A fix is under test and will be committed ASAP. 


Comment 3 pha 2000-05-15 16:06:19 UTC
Hi,

I was able to verify that installation of this fix appears to correct the
madvise problem at my site on my machines, with my application as well.

I have not done extensive testing of the overall system to see if for some
reason it introduces anything new, but I doubt it will.
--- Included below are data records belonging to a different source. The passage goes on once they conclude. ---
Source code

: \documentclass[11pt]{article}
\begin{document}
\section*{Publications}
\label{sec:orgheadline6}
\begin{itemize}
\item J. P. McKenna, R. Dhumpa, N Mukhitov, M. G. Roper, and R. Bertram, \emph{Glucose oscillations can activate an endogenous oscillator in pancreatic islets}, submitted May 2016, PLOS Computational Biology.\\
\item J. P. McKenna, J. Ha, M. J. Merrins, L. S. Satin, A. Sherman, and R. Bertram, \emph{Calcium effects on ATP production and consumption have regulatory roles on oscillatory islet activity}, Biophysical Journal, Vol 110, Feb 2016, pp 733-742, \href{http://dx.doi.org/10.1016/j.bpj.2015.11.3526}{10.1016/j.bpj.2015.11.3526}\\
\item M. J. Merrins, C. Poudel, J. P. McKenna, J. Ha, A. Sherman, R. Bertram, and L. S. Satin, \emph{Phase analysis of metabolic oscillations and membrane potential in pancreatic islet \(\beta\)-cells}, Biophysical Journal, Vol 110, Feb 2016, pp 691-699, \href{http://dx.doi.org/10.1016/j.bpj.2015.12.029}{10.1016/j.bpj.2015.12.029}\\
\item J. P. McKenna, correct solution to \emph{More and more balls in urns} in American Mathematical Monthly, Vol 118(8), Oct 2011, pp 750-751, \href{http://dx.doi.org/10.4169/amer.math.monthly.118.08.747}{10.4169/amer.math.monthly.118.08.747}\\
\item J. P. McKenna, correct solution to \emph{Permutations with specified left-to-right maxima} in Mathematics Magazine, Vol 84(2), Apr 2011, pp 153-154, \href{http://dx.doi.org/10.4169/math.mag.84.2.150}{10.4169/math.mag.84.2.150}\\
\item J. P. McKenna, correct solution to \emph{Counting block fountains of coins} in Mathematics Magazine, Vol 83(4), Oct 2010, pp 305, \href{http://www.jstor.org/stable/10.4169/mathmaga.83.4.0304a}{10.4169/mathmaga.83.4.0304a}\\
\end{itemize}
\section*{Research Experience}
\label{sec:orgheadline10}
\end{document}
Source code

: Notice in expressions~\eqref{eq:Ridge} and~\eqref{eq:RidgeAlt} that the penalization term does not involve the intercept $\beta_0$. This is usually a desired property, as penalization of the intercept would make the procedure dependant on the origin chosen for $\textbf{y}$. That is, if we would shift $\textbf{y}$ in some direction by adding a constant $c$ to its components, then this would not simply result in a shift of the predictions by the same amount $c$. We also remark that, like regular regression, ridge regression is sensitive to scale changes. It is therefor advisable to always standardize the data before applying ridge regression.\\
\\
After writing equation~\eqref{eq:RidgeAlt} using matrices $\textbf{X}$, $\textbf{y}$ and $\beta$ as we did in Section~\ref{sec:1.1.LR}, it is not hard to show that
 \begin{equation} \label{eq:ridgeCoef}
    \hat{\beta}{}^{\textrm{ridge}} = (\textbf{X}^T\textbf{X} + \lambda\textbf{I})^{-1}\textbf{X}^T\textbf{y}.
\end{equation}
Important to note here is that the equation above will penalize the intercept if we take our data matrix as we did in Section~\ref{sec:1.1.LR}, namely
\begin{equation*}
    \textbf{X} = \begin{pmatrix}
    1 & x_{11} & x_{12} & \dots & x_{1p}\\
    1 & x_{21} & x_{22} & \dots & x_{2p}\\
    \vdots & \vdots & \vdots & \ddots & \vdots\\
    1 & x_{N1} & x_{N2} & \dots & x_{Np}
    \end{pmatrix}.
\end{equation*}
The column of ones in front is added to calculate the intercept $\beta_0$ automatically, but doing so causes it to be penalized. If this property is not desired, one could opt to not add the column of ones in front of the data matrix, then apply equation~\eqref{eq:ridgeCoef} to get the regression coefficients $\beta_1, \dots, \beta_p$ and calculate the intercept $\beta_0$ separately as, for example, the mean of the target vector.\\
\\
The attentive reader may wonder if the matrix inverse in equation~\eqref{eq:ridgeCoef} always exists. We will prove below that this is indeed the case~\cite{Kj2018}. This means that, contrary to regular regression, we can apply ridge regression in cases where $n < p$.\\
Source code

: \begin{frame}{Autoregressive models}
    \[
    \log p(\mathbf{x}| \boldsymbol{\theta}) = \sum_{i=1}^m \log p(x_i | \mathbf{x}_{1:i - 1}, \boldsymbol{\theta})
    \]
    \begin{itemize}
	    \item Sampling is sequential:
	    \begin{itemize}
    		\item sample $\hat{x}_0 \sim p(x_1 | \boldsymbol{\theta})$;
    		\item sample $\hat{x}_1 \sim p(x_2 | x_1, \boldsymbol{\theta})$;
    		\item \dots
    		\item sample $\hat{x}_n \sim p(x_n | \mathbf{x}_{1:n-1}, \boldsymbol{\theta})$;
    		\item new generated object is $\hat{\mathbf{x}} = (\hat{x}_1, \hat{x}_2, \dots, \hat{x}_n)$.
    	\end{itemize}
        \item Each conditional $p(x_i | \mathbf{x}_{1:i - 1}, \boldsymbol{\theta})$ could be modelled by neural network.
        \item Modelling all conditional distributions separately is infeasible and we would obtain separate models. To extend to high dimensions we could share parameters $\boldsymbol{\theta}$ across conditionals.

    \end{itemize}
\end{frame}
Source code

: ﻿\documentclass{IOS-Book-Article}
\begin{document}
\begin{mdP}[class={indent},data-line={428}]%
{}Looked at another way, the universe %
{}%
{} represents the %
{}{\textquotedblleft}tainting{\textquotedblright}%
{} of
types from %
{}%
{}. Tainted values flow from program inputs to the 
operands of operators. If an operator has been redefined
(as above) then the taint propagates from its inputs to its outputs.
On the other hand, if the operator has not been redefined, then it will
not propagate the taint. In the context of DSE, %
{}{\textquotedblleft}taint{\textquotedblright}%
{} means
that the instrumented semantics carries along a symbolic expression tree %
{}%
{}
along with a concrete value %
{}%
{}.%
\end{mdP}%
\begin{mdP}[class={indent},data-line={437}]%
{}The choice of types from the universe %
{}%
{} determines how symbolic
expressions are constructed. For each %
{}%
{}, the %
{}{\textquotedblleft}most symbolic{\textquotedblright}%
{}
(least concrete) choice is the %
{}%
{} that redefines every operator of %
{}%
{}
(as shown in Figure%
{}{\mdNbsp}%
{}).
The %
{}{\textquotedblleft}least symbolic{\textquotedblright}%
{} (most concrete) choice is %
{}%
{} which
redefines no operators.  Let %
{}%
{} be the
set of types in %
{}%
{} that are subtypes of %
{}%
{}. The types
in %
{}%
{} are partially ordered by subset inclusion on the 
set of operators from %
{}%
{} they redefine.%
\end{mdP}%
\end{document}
Thank you very much, Matt, and anyone else who worked on fixing the
problem!  Great job!

Paul

On Sun, 14 May 2000, Matthew Dillon wrote:

>     Paul, try this patch to /usr/src/sys/vm/vm_map.c and tell me if 
>     it works.  It appears to work for me when I test using your 
>     test program.
> 
> 					-Matt
> 					Matthew Dillon 
> 					<dillon@backplane.com>
> 
> Index: vm_map.c
> ===================================================================
> RCS file: /home/ncvs/src/sys/vm/vm_map.c,v
> retrieving revision 1.187
> diff -u -r1.187 vm_map.c
> --- vm_map.c	2000/02/28 04:10:35	1.187
> +++ vm_map.c	2000/05/14 18:31:06
> @@ -1127,15 +1127,19 @@
>  		     (current != &map->header) && (current->start < end);
>  		     current = current->next
>  		) {
> +			vm_offset_t useStart;
> +
>  			if (current->eflags & MAP_ENTRY_IS_SUB_MAP)
>  				continue;
>  
>  			pindex = OFF_TO_IDX(current->offset);
>  			count = atop(current->end - current->start);
> +			useStart = current->start;
>  
>  			if (current->start < start) {
>  				pindex += atop(start - current->start);
>  				count -= atop(start - current->start);
> +				useStart = start;
>  			}
>  			if (current->end > end)
>  				count -= atop(current->end - end);
> @@ -1148,7 +1152,7 @@
>  			if (behav == MADV_WILLNEED) {
>  				pmap_object_init_pt(
>  				    map->pmap, 
> -				    current->start,
> +				    useStart,
>  				    current->object.vm_object,
>  				    pindex, 
>  				    (count << PAGE_SHIFT),
> 

+---------------------------------------------------+
| Paul Anderson           Public Data Queries, Inc. |
| pha@pdq.com             734-213-4964 x308         |
+---------------------------------------------------+